GH: The compilation and management of data is still somewhat manual, though that’s why we purchased PartsHub—to help manufacturers streamline that task, to make it more user-friendly and collaborative, to enable more product and richer content to be managed and delivered to the industry. So the aspect of data management hasn’t changed too much, but it has become easier because of PartsHub.
Then there’s the question of, “What happens to it once [the data] gets into a standardized format—now what?” The industry standards were built for the larger retailers and suit the hard-parts side of the market more than the specialty side, where we have so many companies that are smaller, and their level of technology may not be enough to be able to work with XML files or even to aggregate and manage multiple Excel files from all the brands they carry and sell. So they’re looking for technological tools to help them be better in their businesses, and that’s what we’re evolving into. We have the data to help them power their sales, but we’re also building the pipelines for the members to utilize that power.
SN: Talk a bit about the respective benefits of this evolution to the manufacturer/suppliers, the distributors and the reseller/retailers.
GH: For the manufacturers, PartsHub enables them to be more collaborative, and to provide richer content in an easy-to-use interface.

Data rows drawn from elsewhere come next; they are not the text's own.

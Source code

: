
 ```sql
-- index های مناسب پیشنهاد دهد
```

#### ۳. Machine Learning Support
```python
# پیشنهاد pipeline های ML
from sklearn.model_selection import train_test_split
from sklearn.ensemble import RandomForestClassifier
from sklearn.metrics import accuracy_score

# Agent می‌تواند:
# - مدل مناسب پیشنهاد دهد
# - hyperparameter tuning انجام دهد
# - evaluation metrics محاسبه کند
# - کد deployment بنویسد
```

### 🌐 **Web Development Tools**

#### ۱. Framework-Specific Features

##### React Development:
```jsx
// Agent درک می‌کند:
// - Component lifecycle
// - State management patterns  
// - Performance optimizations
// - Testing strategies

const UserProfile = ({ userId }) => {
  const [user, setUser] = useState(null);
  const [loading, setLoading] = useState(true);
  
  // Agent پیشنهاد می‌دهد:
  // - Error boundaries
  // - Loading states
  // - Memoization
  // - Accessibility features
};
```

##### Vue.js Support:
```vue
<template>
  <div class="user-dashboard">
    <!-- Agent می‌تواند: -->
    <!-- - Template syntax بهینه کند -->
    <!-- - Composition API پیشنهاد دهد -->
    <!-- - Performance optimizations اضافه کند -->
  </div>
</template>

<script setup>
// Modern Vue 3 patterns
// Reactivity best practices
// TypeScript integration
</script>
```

The new resellers’ portal and exports interface that we just rolled out earlier this year is for the distributors and resellers to be able to keep track of the new content that’s coming out and to grab that information. The bigger distributors probably have the sophistication to manage the standardized formats of XML, API calls, etc., and to get that rich content from the manufacturers into their systems.
For the resellers, the ability to utilize the data in their websites and in their systems via the plugins we’ve developed and customized formats helps make it easier to consume and to present that data to their customers.

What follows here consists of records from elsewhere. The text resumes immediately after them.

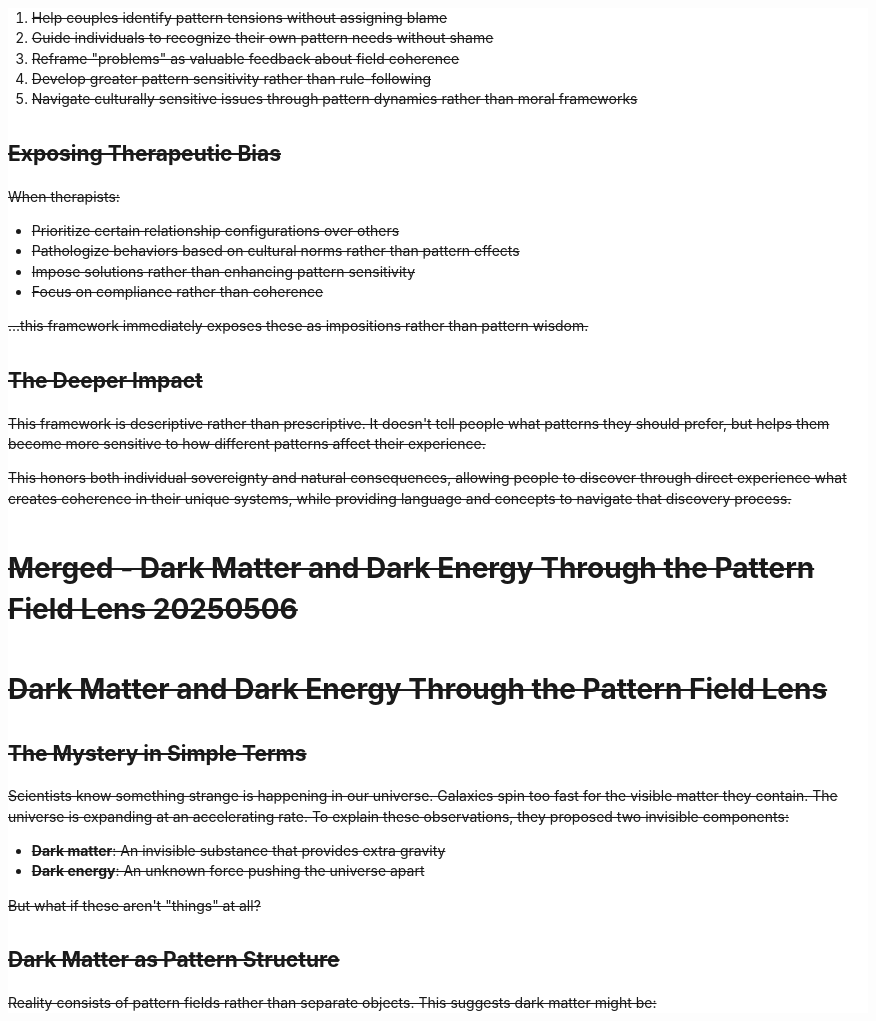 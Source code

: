 1. ~~Help couples identify pattern tensions without assigning blame~~
2. ~~Guide individuals to recognize their own pattern needs without shame~~
3. ~~Reframe "problems" as valuable feedback about field coherence~~
4. ~~Develop greater pattern sensitivity rather than rule-following~~
5. ~~Navigate culturally sensitive issues through pattern dynamics rather than moral frameworks~~

## ~~Exposing Therapeutic Bias~~

~~When therapists:~~

- ~~Prioritize certain relationship configurations over others~~
- ~~Pathologize behaviors based on cultural norms rather than pattern effects~~
- ~~Impose solutions rather than enhancing pattern sensitivity~~
- ~~Focus on compliance rather than coherence~~

~~...this framework immediately exposes these as impositions rather than pattern wisdom.~~ 

## ~~The Deeper Impact~~

~~This framework is descriptive rather than prescriptive. It doesn't tell people what patterns they should prefer, but helps them become more sensitive to how different patterns affect their experience.~~

~~This honors both individual sovereignty and natural consequences, allowing people to discover through direct experience what creates coherence in their unique systems, while providing language and concepts to navigate that discovery process.~~







# ~~Merged - Dark Matter and Dark Energy Through the Pattern Field Lens 20250506~~
# ~~Dark Matter and Dark Energy Through the Pattern Field Lens~~
## ~~The Mystery in Simple Terms~~

~~Scientists know something strange is happening in our universe. Galaxies spin too fast for the visible matter they contain. The universe is expanding at an accelerating rate. To explain these observations, they proposed two invisible components:~~

- ~~**Dark matter**: An invisible substance that provides extra gravity~~
- ~~**Dark energy**: An unknown force pushing the universe apart~~

~~But what if these aren't "things" at all?~~

## ~~Dark Matter as Pattern Structure~~

~~Reality consists of pattern fields rather than separate objects. This suggests dark matter might be:~~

For SEMA members, the SEMA Data Co-op (SDC) has been a valuable asset for product data creation and management. Not only is the Co-op the largest aftermarket industry data resource—representing more than 550 brands with a collective inventory of more than 4.6 million parts with 67 million applications—but its unique approach to data management and file transfer makes exports available in any format a member requires. Whether the need is for complete PIES and ACES XML files, via API access, or a custom-designed spreadsheet, the SDC can provide it.
SEMA DATA Membership: Additional Features and Benefits
In addition to helping to make the most of your company’s product data, SEMA Data membership provides a host of other benefits that can help manufacturers to optimize business operations, including:
- Unlimited exports to approved resellers at no extra cost to the manufacturer—and SEMA Data’s permissions-based export protocol ensures that manufacturer data is only shared with approved resellers.
- Full file refreshes or “net change” updates on a schedule members choose—daily, weekly, monthly, or whenever a supplier makes changes to its product database. This can put buyers and suppliers closer together, and enables greater speed to market.
- SEMA Data is a one-stop source for all manufacturer product information, new-product announcements, digital assets, fitment info and more.
Using the Bronze, Silver, Gold and Platinum scales, SEMA Data can show exactly how a dataset rates, and the required fields to achieve each level are based on feedback from buyers and resellers, so manufacturers can know at a glance what information their client-customers need to maximize sales.